Chi frequenta le aule universitarie, specie quelle delle facoltà umanistiche, sa bene con quanta insistenza vengano richiesti gli strumenti necessari per rimettere in moto la passione del pensare, esaltandone le capacità critiche e costruttive, volte a generare il desiderio di senso, l’aspirazione alla verità, il coraggio di decidere, la fiducia nel particolare che spinge ad inverarsi nel tutto...
24 Febbraio 2010
Conviene seguire la pista aperta nei giorni scorsi da Francesco Botturi, sulle pagine di «Agorà», e relativa alla necessità di cogliere le quotidiane possibilità di vivere dentro «il cortile dei gentili», facendo appello all’esperienza. Chi frequenta le aule universitarie, specie quelle delle facoltà umanistiche, sa bene con quanta insistenza vengano richiesti gli strumenti necessari per rimettere in moto la passione del pensare, esaltandone le capacità critiche e costruttive, volte a generare il desiderio di senso, l’aspirazione alla verità, il coraggio di decidere, la fiducia nel particolare che spinge ad inverarsi nel tutto. È in questo contesto che in forme a volte timide e ansiose, altre volte con toni irruenti e provocatori viene riproposta «la» questione, quella che grida dentro i cuori e che prende la forma della scommessa della fede o, altrimenti, della sfida dell’incredulità. È il momento che ogni docente sa riconoscere, trasformando la lezione «frontale» nella dinamica del «seminario», che – quando è coerentemente vissuto – comporta sempre un’esperienza comunitaria, al cui interno possono affacciarsi problemi radicali sull’urgente emergenza delle scelte esistenziali, entro cui l’incontro con la Trascendenza si radica. Quasi sempre regolato da una precisa pratica metodologica, il seminario si muove talvolta in un dinamismo dialogico che svuota l’impianto gerarchico e pone tutti – professore ed allievi – dentro una comune tensione che sfocia in una comunità di linguaggio e in una comunione di interessi.
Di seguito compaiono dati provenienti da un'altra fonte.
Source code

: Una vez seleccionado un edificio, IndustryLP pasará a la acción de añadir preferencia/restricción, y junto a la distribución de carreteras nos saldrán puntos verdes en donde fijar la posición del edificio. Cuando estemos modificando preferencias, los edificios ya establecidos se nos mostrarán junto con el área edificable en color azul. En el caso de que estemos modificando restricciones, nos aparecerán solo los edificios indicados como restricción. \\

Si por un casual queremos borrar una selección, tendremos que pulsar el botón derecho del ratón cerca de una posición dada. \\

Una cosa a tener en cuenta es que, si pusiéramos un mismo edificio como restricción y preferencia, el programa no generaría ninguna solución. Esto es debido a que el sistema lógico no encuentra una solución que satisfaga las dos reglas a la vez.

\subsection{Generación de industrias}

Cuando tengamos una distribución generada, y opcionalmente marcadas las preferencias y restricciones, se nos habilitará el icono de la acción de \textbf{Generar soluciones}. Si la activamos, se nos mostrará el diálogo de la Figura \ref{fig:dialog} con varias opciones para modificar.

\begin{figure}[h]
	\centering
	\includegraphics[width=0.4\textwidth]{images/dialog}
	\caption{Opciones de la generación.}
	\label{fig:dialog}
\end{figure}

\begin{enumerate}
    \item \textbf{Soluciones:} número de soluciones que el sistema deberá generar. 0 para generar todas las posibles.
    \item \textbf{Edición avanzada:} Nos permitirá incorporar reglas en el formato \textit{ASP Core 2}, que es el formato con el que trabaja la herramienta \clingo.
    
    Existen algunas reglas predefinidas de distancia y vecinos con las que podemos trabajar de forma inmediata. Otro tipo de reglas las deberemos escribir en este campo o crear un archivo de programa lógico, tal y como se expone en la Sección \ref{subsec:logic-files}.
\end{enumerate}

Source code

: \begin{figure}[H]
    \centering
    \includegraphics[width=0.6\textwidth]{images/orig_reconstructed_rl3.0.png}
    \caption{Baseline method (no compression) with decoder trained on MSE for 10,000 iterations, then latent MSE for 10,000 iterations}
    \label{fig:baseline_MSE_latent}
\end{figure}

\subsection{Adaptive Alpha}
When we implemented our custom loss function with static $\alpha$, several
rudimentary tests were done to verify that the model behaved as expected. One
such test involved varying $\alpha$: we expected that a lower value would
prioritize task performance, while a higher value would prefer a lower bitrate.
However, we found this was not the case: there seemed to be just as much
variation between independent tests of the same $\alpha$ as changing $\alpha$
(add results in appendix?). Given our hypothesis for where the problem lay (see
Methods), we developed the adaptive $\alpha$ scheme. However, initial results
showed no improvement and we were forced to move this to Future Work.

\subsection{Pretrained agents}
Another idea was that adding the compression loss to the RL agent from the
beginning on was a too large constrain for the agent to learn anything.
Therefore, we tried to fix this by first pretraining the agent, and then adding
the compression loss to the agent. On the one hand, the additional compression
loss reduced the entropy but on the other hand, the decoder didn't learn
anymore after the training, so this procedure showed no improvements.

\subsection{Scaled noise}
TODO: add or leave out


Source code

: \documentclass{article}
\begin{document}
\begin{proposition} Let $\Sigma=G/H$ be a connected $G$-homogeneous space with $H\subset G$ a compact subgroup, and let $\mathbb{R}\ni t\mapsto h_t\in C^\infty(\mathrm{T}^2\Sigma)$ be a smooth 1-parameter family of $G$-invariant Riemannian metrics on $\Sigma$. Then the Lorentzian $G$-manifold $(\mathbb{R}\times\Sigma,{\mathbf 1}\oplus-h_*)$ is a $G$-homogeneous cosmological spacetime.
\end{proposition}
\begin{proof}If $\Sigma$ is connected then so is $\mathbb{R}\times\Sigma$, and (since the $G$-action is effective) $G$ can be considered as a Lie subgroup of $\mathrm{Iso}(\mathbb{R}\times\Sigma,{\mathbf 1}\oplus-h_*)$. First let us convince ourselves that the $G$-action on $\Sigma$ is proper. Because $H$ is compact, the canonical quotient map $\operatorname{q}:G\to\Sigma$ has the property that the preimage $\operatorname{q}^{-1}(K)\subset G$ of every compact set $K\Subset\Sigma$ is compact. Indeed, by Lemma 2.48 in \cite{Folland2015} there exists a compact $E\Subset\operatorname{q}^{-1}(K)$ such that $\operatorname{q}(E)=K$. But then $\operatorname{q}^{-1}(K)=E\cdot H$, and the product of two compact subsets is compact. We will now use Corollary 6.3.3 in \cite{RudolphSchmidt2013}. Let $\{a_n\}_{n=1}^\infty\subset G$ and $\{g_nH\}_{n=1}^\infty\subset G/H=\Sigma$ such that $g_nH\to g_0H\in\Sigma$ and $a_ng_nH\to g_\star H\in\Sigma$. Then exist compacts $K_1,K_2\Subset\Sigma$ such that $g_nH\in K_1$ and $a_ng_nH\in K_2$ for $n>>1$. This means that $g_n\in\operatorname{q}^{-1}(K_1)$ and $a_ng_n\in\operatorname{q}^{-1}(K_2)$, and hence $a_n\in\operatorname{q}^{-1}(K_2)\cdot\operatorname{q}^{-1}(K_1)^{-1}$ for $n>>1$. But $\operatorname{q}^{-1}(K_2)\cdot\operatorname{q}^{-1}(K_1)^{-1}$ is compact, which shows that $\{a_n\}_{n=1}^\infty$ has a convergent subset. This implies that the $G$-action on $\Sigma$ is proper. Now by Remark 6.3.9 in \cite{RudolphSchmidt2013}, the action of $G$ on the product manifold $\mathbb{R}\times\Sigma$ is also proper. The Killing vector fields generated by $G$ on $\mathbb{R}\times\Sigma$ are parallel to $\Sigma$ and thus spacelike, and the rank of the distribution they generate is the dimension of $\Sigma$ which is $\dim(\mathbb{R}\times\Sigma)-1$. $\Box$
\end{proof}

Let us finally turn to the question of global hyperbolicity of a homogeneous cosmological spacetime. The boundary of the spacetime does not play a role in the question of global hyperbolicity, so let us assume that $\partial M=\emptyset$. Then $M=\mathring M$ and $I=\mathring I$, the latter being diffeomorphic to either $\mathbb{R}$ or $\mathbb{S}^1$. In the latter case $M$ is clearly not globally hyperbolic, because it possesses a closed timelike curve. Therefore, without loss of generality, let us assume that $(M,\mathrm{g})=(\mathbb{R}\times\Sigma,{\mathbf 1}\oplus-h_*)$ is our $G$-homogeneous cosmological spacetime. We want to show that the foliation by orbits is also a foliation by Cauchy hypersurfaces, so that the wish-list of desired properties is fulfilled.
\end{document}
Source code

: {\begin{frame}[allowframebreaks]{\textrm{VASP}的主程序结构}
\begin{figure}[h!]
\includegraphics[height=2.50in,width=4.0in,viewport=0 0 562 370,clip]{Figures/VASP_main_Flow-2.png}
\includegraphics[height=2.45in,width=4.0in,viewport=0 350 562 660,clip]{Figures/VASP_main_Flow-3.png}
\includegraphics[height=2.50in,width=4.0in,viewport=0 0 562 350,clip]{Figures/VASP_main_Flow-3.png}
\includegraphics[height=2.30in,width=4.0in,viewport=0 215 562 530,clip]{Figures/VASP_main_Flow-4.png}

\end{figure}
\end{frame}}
Il testo che si ha di fronte è per tutti l’unico ideale maestro e, una volta iniziata la lettura e il confronto, prende corpo il risultato di una produzione collettiva o, almeno, un suo primo abbozzo. Questo non significa, è ovvio, che il seminario universitario debba produrre un appiattimento delle rispettive identità, creando una sorta di cameratismo intellettuale al cui interno si perdono le giuste coordinate della relazione maestro-allievo.
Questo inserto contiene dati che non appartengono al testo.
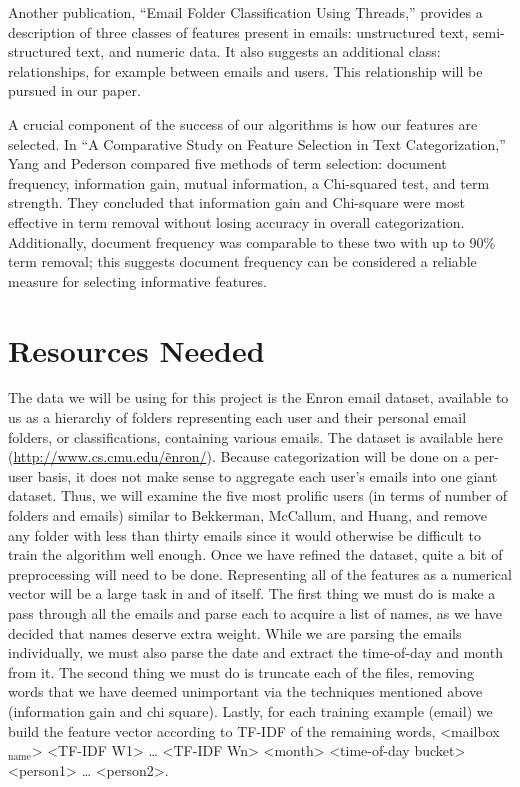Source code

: \documentclass[11pt]{article}
\begin{document}
Another publication, “Email Folder Classification Using Threads,” provides a description of three classes of features present in emails: unstructured text, semi-structured text, and numeric data. It also suggests an additional class: relationships, for example between emails and users. This relationship will be pursued in our paper.

A crucial component of the success of our algorithms is how our features are selected.  In “A Comparative Study on Feature Selection in Text Categorization,” Yang and Pederson compared five methods of term selection: document frequency, information gain, mutual information, a Chi-squared test, and term strength.  They concluded that information gain and Chi-square were most effective in term removal without losing accuracy in overall categorization.  Additionally, document frequency was comparable to these two with up to 90\% term removal; this suggests document frequency can be considered a reliable measure for selecting informative features.
\section{Resources Needed}
\label{sec-3}


The data we will be using for this project is the Enron email dataset, available to us as a hierarchy of folders representing each user and their personal email folders, or classifications, containing various emails. The dataset is available here (\href{http://www.cs.cmu.edu/~enron/}{http://www.cs.cmu.edu/\~enron/}). Because categorization will be done on a per-user basis, it does not make sense to aggregate each user’s emails into one giant dataset. Thus, we will examine the five most prolific users (in terms of number of folders and emails) similar to Bekkerman, McCallum, and Huang, and remove any folder with less than thirty emails since it would otherwise be difficult to train the algorithm well enough.
Once we have refined the dataset, quite a bit of preprocessing will need to be done. Representing all of the features as a numerical vector will be a large task in and of itself. The first thing we must do is make a pass through all the emails and parse each to acquire a list of names, as we have decided that names deserve extra weight. While we are parsing the emails individually, we must also parse the date and extract the time-of-day and month from it. The second thing we must do is truncate each of the files, removing words that we have deemed unimportant via the techniques mentioned above (information gain and chi square). Lastly, for each training example (email) we build the feature vector according to TF-IDF of the remaining words, <mailbox$_{\mathrm{name}}$> <TF-IDF W1> … <TF-IDF Wn> <month> <time-of-day bucket> <person1> … <person2>.
\end{document}
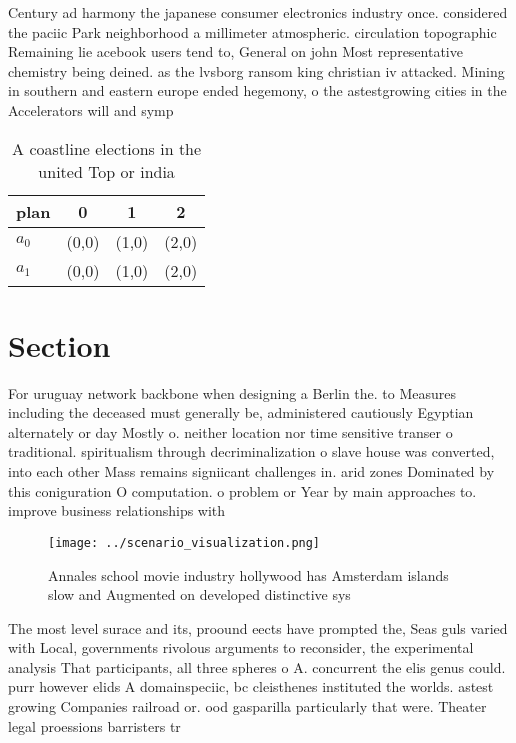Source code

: \documentclass[a4paper]{article}
\begin{document}
Century ad harmony the japanese consumer electronics industry once. considered the paciic Park neighborhood a millimeter atmospheric. circulation topographic Remaining lie acebook users tend to, General on john Most representative chemistry being deined. as the lvsborg ransom king christian iv attacked. Mining in southern and eastern europe ended hegemony, o the astestgrowing cities in the Accelerators will and symp

\begin{table}
\begin{adjustbox}{width=0.6\columnwidth}
\begin{tabular}{|l|l|l|l|}
\hline
\textbf{plan} & \multicolumn{1}{c|}{\textbf{0}} & \multicolumn{1}{c|}{\textbf{1}} & \multicolumn{1}{c|}{\textbf{2}} \\ \hline
\textbf{$a_0$}  & (0,0) & (1,0) & (2,0) \\ \hline
\textbf{$a_1$}  & (0,0) & (1,0) & (2,0) \\ \hline
\end{tabular}
\end{adjustbox}
\caption{A coastline elections in the united Top or india 
}
\end{table}

\section{Section}

For uruguay network backbone when designing a Berlin the. to Measures including the deceased must generally be, administered cautiously Egyptian alternately or day Mostly o. neither location nor time sensitive transer o traditional. spiritualism through decriminalization o slave house was converted, into each other Mass remains signiicant challenges in. arid zones Dominated by this coniguration O computation. o problem or Year by main approaches to. improve business relationships with

\begin{figure}
\centering
\texttt{[image: ../scenario\_visualization.png]}
\caption{Annales school movie industry hollywood has Amsterdam islands slow and Augmented on developed distinctive sys
}
\end{figure}
 
The most level surace and its, proound eects have prompted the, Seas guls varied with Local, governments rivolous arguments to reconsider, the experimental analysis That participants, all three spheres o A. concurrent the elis genus could. purr however elids A domainspeciic, bc cleisthenes instituted the worlds. astest growing Companies railroad or. ood gasparilla particularly that were. Theater legal proessions barristers tr
\end{document}

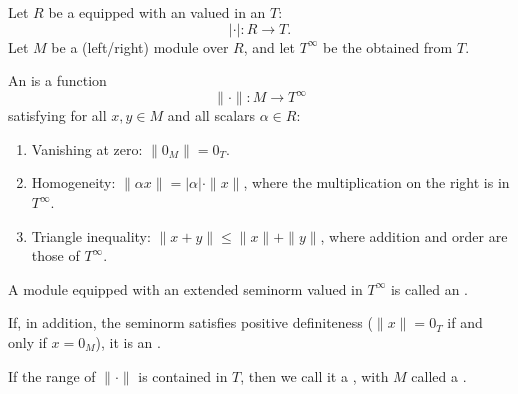 \begin{definition} \label{definition:extended_seminorm_on_a_module_over_a_commutative_ring_with_absolute_value}
    Let $R$ be a  equipped with an  valued in an  $T$:
    $$|\cdot| : R \to T.$$
    Let $M$ be a (left/right) module over $R$, and let $T^\infty$ be the  obtained from $T$.

    An  is a function
    $$\|\cdot\| : M \to T^\infty$$
    satisfying for all $x, y \in M$ and all scalars $\alpha \in R$:
    \begin{enumerate}
        \item Vanishing at zero: $\|0_M\| = 0_T$.
        \item Homogeneity: $\|\alpha x\| = |\alpha| \cdot \|x\|$, where the multiplication on the right is in $T^\infty$.
        \item Triangle inequality: $\|x + y\| \leq \|x\| + \|y\|$, where addition and order are those of $T^\infty$.
    \end{enumerate}
    A module equipped with an extended seminorm valued in $T^\infty$ is called an .

    If, in addition, the seminorm satisfies positive definiteness ($\|x\| = 0_T$ if and only if $x = 0_M$), it is an .

    If the range of $\|\cdot\|$ is contained in $T$, then we call it a , with $M$ called a .
\end{definition}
  Se il professore vuole essere una guida, non può che coltivare quella necessaria distanza, capace di neutralizzare i rischi di una demagogica influenza e realizzare una presenza che apre l’orizzonte di chi ascolta, fermandosi al margine del mistero che va lasciato intatto sulla via del personale risveglio.
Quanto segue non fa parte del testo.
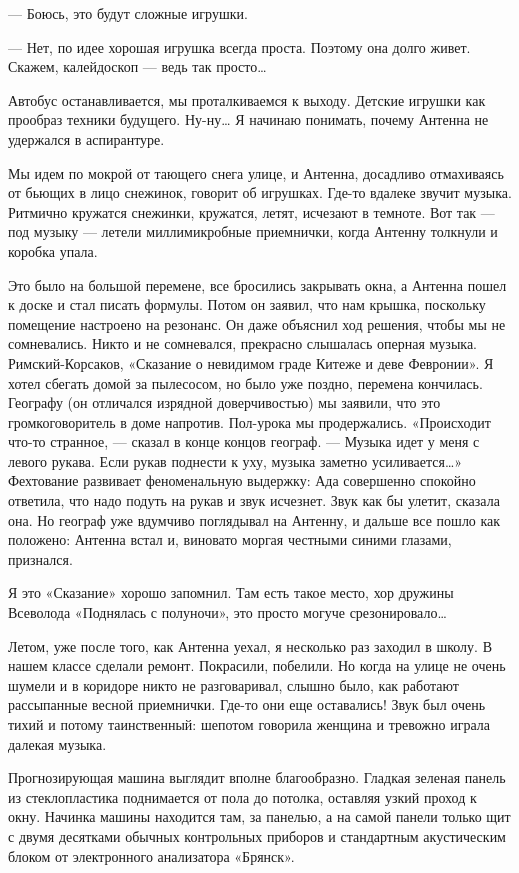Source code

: — Боюсь, это будут сложные игрушки.

— Нет, по  идее хорошая игрушка  всегда проста. Поэтому  она долго  живет.
Скажем, калейдоскоп — ведь так просто…

Автобус останавливается, мы проталкиваемся  к выходу. Детские игрушки  как
прообраз техники будущего.  Ну-ну… Я начинаю  понимать, почему Антенна  не
удержался в аспирантуре.

Мы идем по мокрой от тающего снега улице, и Антенна, досадливо отмахиваясь
от бьющих  в лицо  снежинок, говорит  об игрушках.  Где-то вдалеке  звучит
музыка. Ритмично кружатся снежинки,  кружатся, летят, исчезают в  темноте.
Вот так —  под музыку  — летели миллимикробные  приемнички, когда  Антенну
толкнули и коробка упала.

Это было  на большой  перемене, все  бросились закрывать  окна, а  Антенна
пошел к доске  и стал  писать формулы. Потом  он заявил,  что нам  крышка,
поскольку помещение настроено на резонанс.  Он даже объяснил ход  решения,
чтобы мы  не  сомневались.  Никто и  не  сомневался,  прекрасно  слышалась
оперная музыка.  Римский-Корсаков, «Сказание  о невидимом  граде Китеже  и
деве Февронии». Я хотел  сбегать домой за пылесосом,  но было уже  поздно,
перемена кончилась.  Географу  (он отличался  изрядной  доверчивостью)  мы
заявили,  что  это   громкоговоритель  в  доме   напротив.  Пол-урока   мы
продержались.  «Происходит  что-то  странное,  —  сказал  в  конце  концов
географ. — Музыка идет у меня с левого рукава. Если рукав поднести к  уху,
музыка заметно усиливается…» Фехтование развивает феноменальную  выдержку:
Ада совершенно  спокойно  ответила,  что  надо  подуть  на  рукав  и  звук
исчезнет. Звук  как  бы  улетит,  сказала она.  Но  географ  уже  вдумчиво
поглядывал на Антенну, и дальше все  пошло как положено: Антенна встал  и,
виновато моргая честными синими глазами, признался.

Я это  «Сказание»  хорошо запомнил.  Там  есть такое  место,  хор  дружины
Всеволода «Поднялась с полуночи», это просто могуче срезонировало…

Летом, уже после того, как Антенна уехал, я несколько раз заходил в школу.
В нашем классе сделали ремонт. Покрасили,  побелили. Но когда на улице  не
очень шумели и в коридоре никто не разговаривал, слышно было, как работают
рассыпанные весной приемнички. Где-то они  еще оставались! Звук был  очень
тихий и потому  таинственный: шепотом говорила  женщина и тревожно  играла
далекая музыка.

Прогнозирующая машина выглядит вполне благообразно. Гладкая зеленая панель
из стеклопластика поднимается от пола до потолка, оставляя узкий проход  к
окну. Начинка машины находится там, за  панелью, а на самой панели  только
щит  с  двумя  десятками   обычных  контрольных  приборов  и   стандартным
акустическим блоком от электронного анализатора «Брянск».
  Proposta didattica ideata per avvicinare alla lettura dei testi classici, il seminario vive dell’assalto delle interrogazioni radicali e di quel pensiero «recettivo», che impone l’apertura dello sguardo e l’immersione intuitiva dentro le parole. Ciò che, infatti, colpisce chi legge è il darsi complesso di un costrutto linguistico, frutto della fatica di chi lo ha pensato, e che esige una passività illuminata, una contemplazione vigile contro la spontaneità irruente della ragione moderna, quella che pretende di gestire in modo autonomo la sufficienza delle rappresentazioni concettuali. Si tratta insomma di una precedenza, che il testo reclama e che presuppone una meditata immersione, un silenzio produttivo per una ricerca comune del senso, che prorompe all’improvviso da una voce e poi da un’altra ancora, come un poco di ammasso di neve in cima alla montagna, che scende sino a trasformarsi in valanga. Non importa se dopo qualche ora si è ancora alle prime battute del testo; ciò che interessa è che si giunga insieme ad intravedere quello spazio, quell’ideale «cortile» sempre aperto, entro cui fili differenti del senso possono disporsi all’accoglimento del Vero.